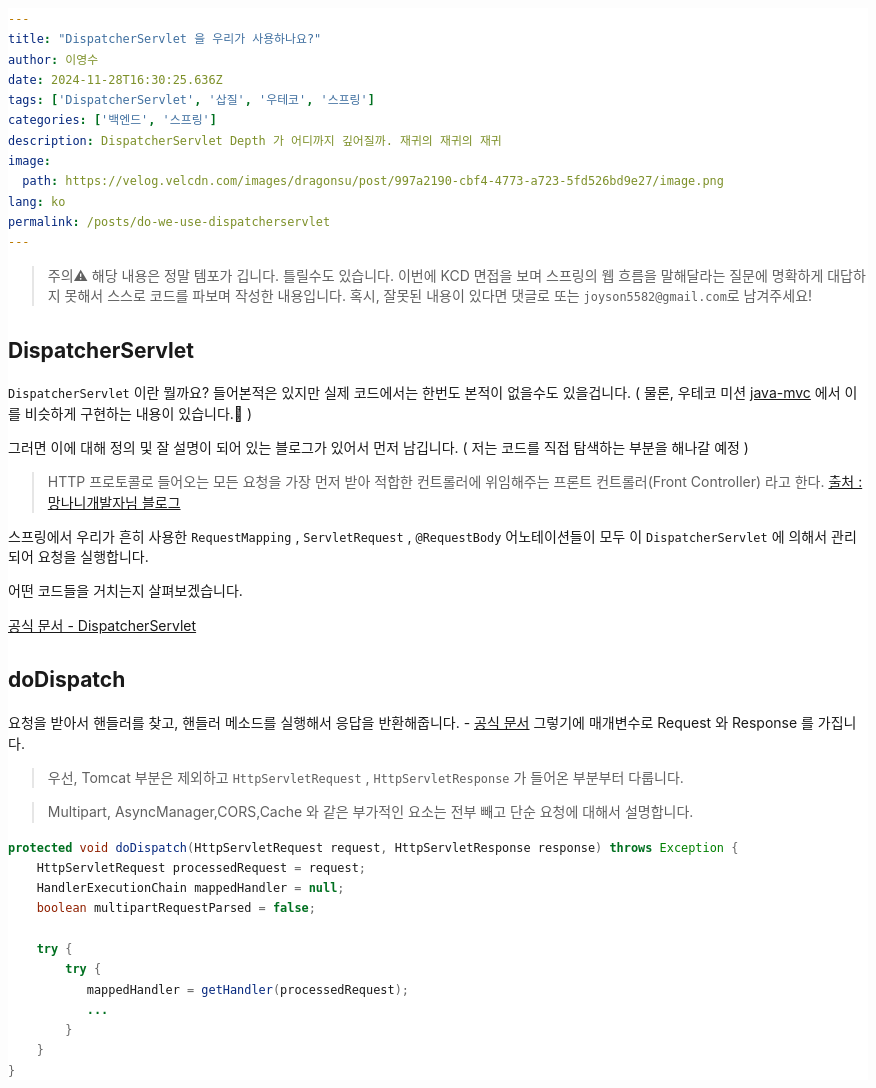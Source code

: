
 ```yaml
---
title: "DispatcherServlet 을 우리가 사용하나요?"
author: 이영수
date: 2024-11-28T16:30:25.636Z
tags: ['DispatcherServlet', '삽질', '우테코', '스프링']
categories: ['백엔드', '스프링']
description: DispatcherServlet Depth 가 어디까지 깊어질까. 재귀의 재귀의 재귀
image:
  path: https://velog.velcdn.com/images/dragonsu/post/997a2190-cbf4-4773-a723-5fd526bd9e27/image.png
lang: ko
permalink: /posts/do-we-use-dispatcherservlet
---
```

> 주의⚠️ 해당 내용은 정말 템포가 깁니다. 틀릴수도 있습니다.
이번에 KCD 면접을 보며 스프링의 웹 흐름을 말해달라는 질문에 명확하게 대답하지 못해서 스스로 코드를 파보며 작성한 내용입니다.
혹시, 잘못된 내용이 있다면 댓글로 또는 `joyson5582@gmail.com`로 남겨주세요!


## DispatcherServlet

`DispatcherServlet` 이란 뭘까요? 들어본적은 있지만 실제 코드에서는 한번도 본적이 없을수도 있을겁니다.
( 물론, 우테코 미션 [java-mvc](https://github.com/woowacourse/java-mvc) 에서 이를 비슷하게 구현하는 내용이 있습니다.🥲 )

그러면 이에 대해 정의 및 잘 설명이 되어 있는 블로그가 있어서 먼저 남깁니다. 
( 저는 코드를 직접 탐색하는 부분을 해나갈 예정 )

> HTTP 프로토콜로 들어오는 모든 요청을 가장 먼저 받아 적합한 컨트롤러에 위임해주는 프론트 컨트롤러(Front Controller) 라고 한다.
   [출처 : 망나니개발자님 블로그](https://mangkyu.tistory.com/18)

스프링에서 우리가 흔히 사용한 `RequestMapping` , `ServletRequest`  , `@RequestBody` 어노테이션들이 모두 이 `DispatcherServlet` 에 의해서 관리되어 요청을 실행합니다.

어떤 코드들을 거치는지 살펴보겠습니다.

[공식 문서 - DispatcherServlet](https://docs.spring.io/spring-framework/docs/current/javadoc-api/org/springframework/web/servlet/DispatcherServlet.html)

## doDispatch

요청을 받아서 핸들러를 찾고, 핸들러 메소드를 실행해서 응답을 반환해줍니다. - [공식 문서](https://docs.spring.io/spring-framework/docs/current/javadoc-api/org/springframework/web/servlet/DispatcherServlet.html#doDispatch(jakarta.servlet.http.HttpServletRequest,jakarta.servlet.http.HttpServletResponse))
그렇기에 매개변수로 Request 와 Response 를 가집니다.

>우선, Tomcat 부분은 제외하고 `HttpServletRequest` , `HttpServletResponse` 가 들어온 부분부터 다룹니다.

> Multipart, AsyncManager,CORS,Cache 와 같은 부가적인 요소는 전부 빼고 단순 요청에 대해서 설명합니다.

```java
protected void doDispatch(HttpServletRequest request, HttpServletResponse response) throws Exception {
	HttpServletRequest processedRequest = request;  
	HandlerExecutionChain mappedHandler = null;  
	boolean multipartRequestParsed = false;  
	  
	try {  
	    try {  
	       mappedHandler = getHandler(processedRequest);  
	       ...
	    }
	}
}
```
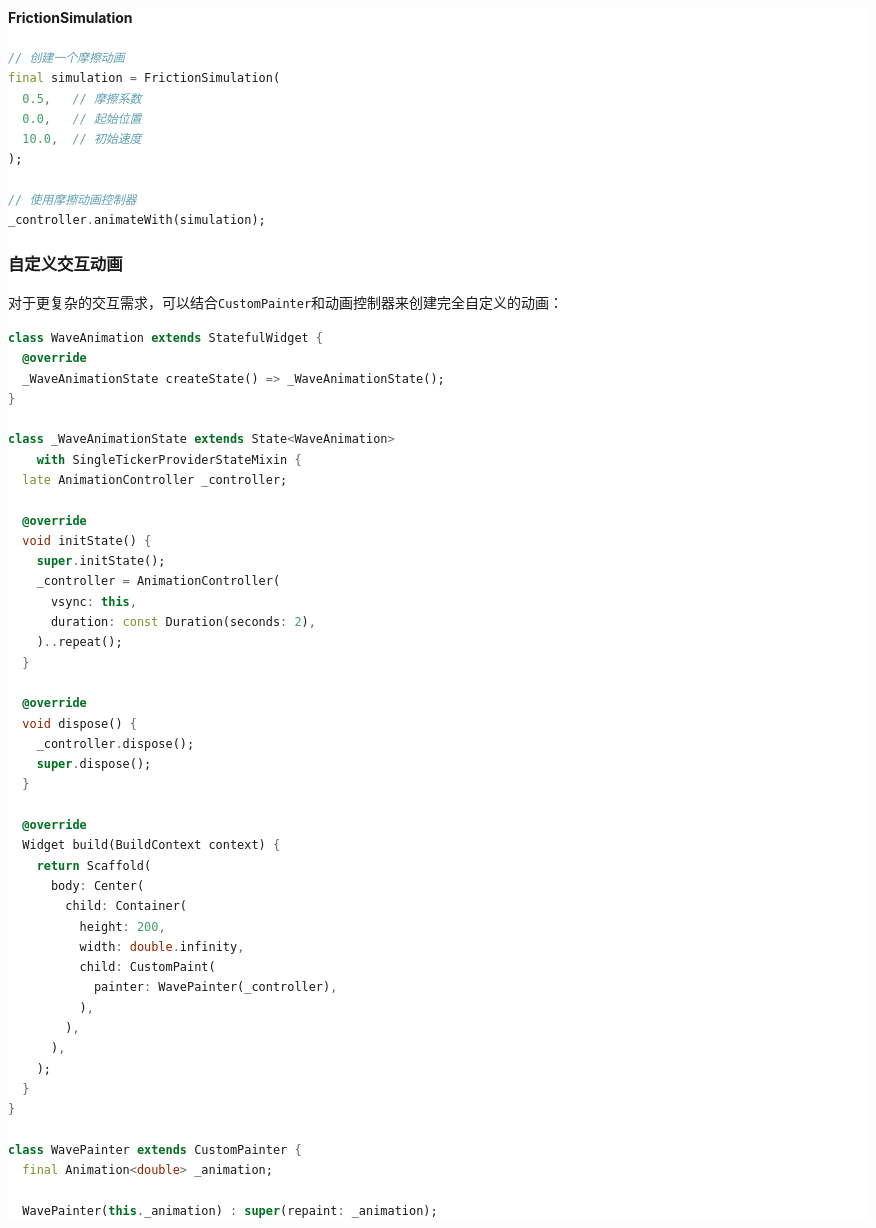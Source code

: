 
#### FrictionSimulation

```dart
// 创建一个摩擦动画
final simulation = FrictionSimulation(
  0.5,   // 摩擦系数
  0.0,   // 起始位置
  10.0,  // 初始速度
);

// 使用摩擦动画控制器
_controller.animateWith(simulation);
```

### 自定义交互动画

对于更复杂的交互需求，可以结合`CustomPainter`和动画控制器来创建完全自定义的动画：

```dart
class WaveAnimation extends StatefulWidget {
  @override
  _WaveAnimationState createState() => _WaveAnimationState();
}

class _WaveAnimationState extends State<WaveAnimation>
    with SingleTickerProviderStateMixin {
  late AnimationController _controller;

  @override
  void initState() {
    super.initState();
    _controller = AnimationController(
      vsync: this,
      duration: const Duration(seconds: 2),
    )..repeat();
  }

  @override
  void dispose() {
    _controller.dispose();
    super.dispose();
  }

  @override
  Widget build(BuildContext context) {
    return Scaffold(
      body: Center(
        child: Container(
          height: 200,
          width: double.infinity,
          child: CustomPaint(
            painter: WavePainter(_controller),
          ),
        ),
      ),
    );
  }
}

class WavePainter extends CustomPainter {
  final Animation<double> _animation;

  WavePainter(this._animation) : super(repaint: _animation);

```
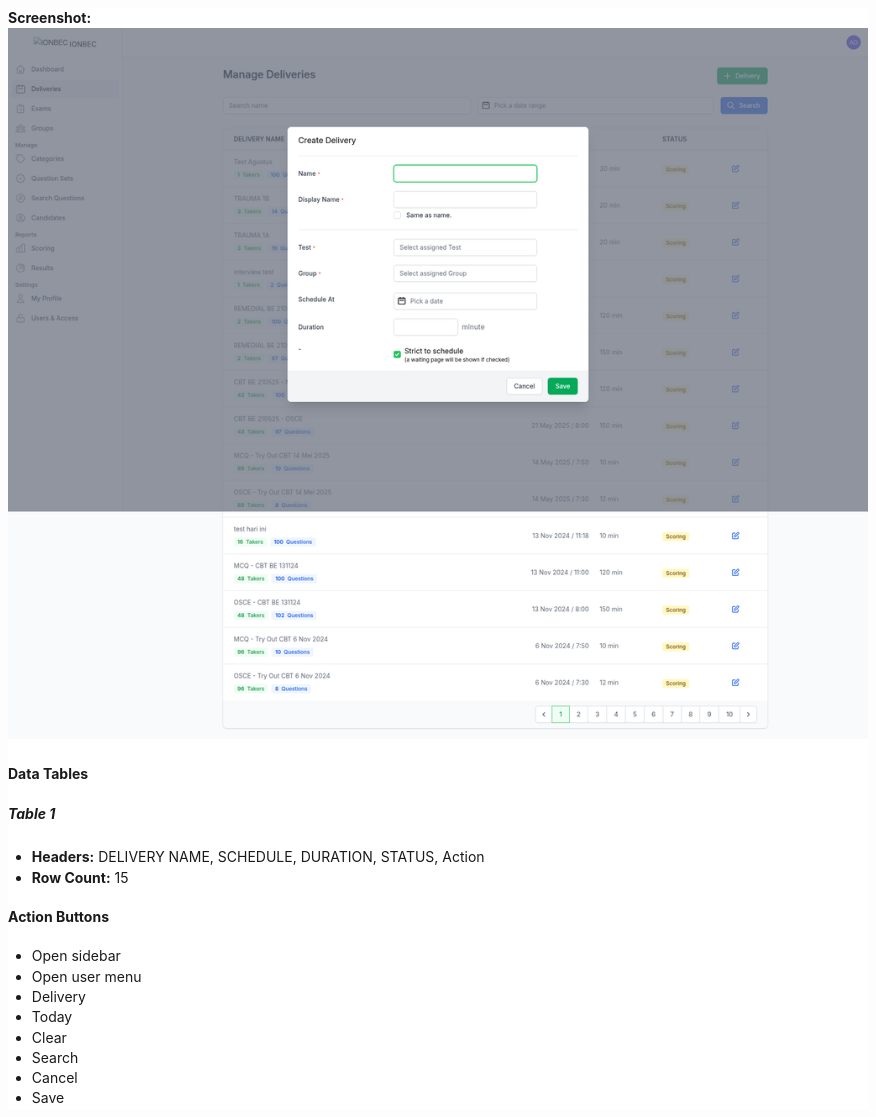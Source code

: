 **Screenshot:** ![Create New Delivery Form](screenshots/019_create_new_delivery_form.png)

#### Data Tables

##### Table 1
- **Headers:** DELIVERY NAME, SCHEDULE, DURATION, STATUS, Action
- **Row Count:** 15

#### Action Buttons

- Open sidebar
- Open user menu
- Delivery
- Today
- Clear
- Search
- Cancel
- Save
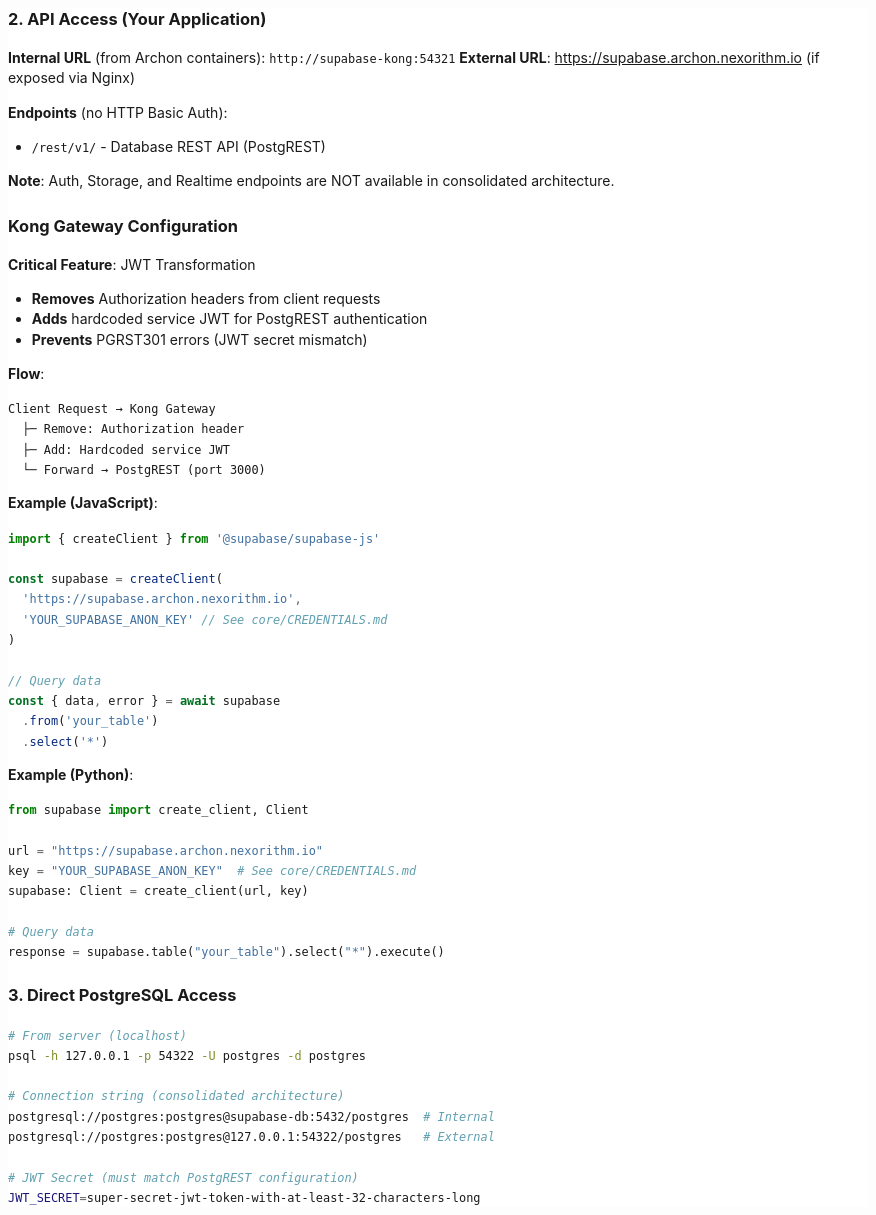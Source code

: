 ### 2. API Access (Your Application)

**Internal URL** (from Archon containers): `http://supabase-kong:54321`
**External URL**: https://supabase.archon.nexorithm.io (if exposed via Nginx)

**Endpoints** (no HTTP Basic Auth):
- `/rest/v1/` - Database REST API (PostgREST)

**Note**: Auth, Storage, and Realtime endpoints are NOT available in consolidated architecture.

### Kong Gateway Configuration

**Critical Feature**: JWT Transformation
- **Removes** Authorization headers from client requests
- **Adds** hardcoded service JWT for PostgREST authentication
- **Prevents** PGRST301 errors (JWT secret mismatch)

**Flow**:
```
Client Request → Kong Gateway
  ├─ Remove: Authorization header
  ├─ Add: Hardcoded service JWT
  └─ Forward → PostgREST (port 3000)
```

**Example (JavaScript)**:
```javascript
import { createClient } from '@supabase/supabase-js'

const supabase = createClient(
  'https://supabase.archon.nexorithm.io',
  'YOUR_SUPABASE_ANON_KEY' // See core/CREDENTIALS.md
)

// Query data
const { data, error } = await supabase
  .from('your_table')
  .select('*')
```

**Example (Python)**:
```python
from supabase import create_client, Client

url = "https://supabase.archon.nexorithm.io"
key = "YOUR_SUPABASE_ANON_KEY"  # See core/CREDENTIALS.md
supabase: Client = create_client(url, key)

# Query data
response = supabase.table("your_table").select("*").execute()
```

### 3. Direct PostgreSQL Access

```bash
# From server (localhost)
psql -h 127.0.0.1 -p 54322 -U postgres -d postgres

# Connection string (consolidated architecture)
postgresql://postgres:postgres@supabase-db:5432/postgres  # Internal
postgresql://postgres:postgres@127.0.0.1:54322/postgres   # External

# JWT Secret (must match PostgREST configuration)
JWT_SECRET=super-secret-jwt-token-with-at-least-32-characters-long
```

────

| Work to be completed |
In the entries above, find each line that has the word "child". Copy it.

| Exercise answer |
        child: Container(
          child: CustomPaint(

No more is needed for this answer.